* _SOURCE DATA_:
=-=-=-=-=

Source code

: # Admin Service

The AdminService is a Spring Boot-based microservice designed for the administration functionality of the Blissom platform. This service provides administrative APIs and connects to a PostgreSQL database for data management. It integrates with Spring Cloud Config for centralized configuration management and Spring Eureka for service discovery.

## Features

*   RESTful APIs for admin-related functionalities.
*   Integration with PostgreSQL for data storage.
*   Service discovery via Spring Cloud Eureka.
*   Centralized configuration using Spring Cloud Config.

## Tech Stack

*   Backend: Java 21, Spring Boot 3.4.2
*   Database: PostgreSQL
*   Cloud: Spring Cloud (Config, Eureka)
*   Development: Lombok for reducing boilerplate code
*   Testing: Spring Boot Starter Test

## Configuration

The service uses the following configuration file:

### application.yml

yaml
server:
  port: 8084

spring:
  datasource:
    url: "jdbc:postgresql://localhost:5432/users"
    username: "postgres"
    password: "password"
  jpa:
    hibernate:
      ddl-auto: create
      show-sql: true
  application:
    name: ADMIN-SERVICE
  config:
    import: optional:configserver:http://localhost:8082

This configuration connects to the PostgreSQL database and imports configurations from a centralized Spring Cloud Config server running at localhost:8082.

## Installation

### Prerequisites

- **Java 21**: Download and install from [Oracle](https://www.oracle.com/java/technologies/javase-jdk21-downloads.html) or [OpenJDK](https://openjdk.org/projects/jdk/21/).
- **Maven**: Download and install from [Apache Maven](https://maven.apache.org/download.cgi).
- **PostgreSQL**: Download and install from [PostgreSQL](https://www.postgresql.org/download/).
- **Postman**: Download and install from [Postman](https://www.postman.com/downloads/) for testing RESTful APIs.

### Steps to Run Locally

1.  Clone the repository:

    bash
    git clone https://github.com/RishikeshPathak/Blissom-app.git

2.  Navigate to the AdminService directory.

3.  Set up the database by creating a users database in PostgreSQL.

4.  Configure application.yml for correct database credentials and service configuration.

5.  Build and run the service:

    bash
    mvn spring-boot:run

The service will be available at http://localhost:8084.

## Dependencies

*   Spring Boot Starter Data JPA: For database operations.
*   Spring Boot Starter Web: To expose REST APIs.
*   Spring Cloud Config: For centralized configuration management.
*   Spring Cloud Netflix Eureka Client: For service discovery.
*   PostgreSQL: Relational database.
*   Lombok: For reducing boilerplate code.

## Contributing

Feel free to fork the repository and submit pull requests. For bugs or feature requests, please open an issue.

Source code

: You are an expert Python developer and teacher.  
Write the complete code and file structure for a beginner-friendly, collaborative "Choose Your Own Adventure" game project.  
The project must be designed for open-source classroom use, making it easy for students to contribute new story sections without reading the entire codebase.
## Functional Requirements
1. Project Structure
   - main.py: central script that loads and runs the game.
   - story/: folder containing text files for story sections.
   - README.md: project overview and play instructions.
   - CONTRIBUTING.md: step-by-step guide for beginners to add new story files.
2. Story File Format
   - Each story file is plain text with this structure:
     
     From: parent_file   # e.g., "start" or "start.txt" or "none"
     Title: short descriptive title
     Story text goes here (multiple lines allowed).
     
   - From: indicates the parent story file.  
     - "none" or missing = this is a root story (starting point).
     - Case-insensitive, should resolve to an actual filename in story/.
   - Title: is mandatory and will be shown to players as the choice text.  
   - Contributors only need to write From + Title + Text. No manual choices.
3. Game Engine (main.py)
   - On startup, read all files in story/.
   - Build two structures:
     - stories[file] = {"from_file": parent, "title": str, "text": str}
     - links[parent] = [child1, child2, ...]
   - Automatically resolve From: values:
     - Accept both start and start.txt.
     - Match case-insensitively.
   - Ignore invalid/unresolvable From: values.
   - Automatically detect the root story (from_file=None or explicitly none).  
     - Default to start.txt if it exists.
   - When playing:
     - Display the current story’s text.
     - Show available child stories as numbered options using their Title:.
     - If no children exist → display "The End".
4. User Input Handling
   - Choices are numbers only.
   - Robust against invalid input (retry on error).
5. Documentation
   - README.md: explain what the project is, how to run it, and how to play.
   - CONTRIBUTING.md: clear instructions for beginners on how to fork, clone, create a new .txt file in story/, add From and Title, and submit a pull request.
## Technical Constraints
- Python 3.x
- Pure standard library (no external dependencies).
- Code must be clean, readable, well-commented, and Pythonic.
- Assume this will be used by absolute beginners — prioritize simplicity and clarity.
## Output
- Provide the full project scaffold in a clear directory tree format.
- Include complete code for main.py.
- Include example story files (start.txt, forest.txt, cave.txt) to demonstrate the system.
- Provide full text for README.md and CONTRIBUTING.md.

=-=-=-=-=

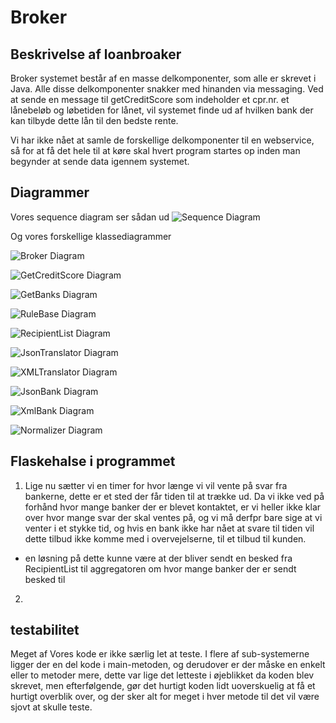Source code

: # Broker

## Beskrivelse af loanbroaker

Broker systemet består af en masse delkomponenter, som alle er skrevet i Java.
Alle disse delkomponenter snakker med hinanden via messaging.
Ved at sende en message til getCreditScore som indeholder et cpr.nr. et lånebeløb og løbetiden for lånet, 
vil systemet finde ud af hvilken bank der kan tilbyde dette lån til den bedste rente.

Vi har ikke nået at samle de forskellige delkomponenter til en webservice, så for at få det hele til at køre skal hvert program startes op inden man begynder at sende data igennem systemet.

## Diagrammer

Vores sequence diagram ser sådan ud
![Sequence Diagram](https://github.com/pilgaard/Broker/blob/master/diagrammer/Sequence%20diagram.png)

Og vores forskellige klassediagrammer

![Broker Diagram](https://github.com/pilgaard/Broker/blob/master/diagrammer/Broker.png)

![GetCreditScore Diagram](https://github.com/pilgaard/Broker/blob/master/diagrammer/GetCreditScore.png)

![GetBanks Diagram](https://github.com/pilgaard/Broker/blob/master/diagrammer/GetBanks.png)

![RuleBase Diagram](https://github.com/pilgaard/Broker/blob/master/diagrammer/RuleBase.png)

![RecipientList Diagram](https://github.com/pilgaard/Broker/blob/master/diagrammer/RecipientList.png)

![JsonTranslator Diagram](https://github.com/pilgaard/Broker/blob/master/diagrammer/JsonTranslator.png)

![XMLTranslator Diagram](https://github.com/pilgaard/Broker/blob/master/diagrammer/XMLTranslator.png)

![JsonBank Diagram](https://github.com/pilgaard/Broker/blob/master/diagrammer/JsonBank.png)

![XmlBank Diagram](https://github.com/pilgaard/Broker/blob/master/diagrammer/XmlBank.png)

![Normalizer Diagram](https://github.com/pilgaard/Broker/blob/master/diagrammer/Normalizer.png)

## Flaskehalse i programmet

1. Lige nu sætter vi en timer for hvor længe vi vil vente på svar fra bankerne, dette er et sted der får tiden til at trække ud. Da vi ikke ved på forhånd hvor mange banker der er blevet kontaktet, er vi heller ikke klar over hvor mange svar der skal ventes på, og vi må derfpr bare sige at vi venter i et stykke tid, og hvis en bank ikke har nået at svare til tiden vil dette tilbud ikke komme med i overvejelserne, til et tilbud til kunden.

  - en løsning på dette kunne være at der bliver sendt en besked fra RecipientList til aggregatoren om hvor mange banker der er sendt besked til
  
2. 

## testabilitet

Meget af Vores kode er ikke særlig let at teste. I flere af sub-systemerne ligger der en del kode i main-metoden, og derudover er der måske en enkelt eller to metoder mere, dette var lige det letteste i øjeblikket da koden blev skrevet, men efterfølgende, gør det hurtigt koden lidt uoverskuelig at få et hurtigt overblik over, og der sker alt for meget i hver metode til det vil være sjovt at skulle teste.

=-=-=-=-=

* _TRY IT_: The lines above that hold the word "pull" should be found and copied out.

* _ANSWER TO THE PROBLEM_:
Feel free to fork the repository and submit pull requests. For bugs or feature requests, please open an issue.
   - CONTRIBUTING.md: clear instructions for beginners on how to fork, clone, create a new .txt file in story/, add From and Title, and submit a pull request.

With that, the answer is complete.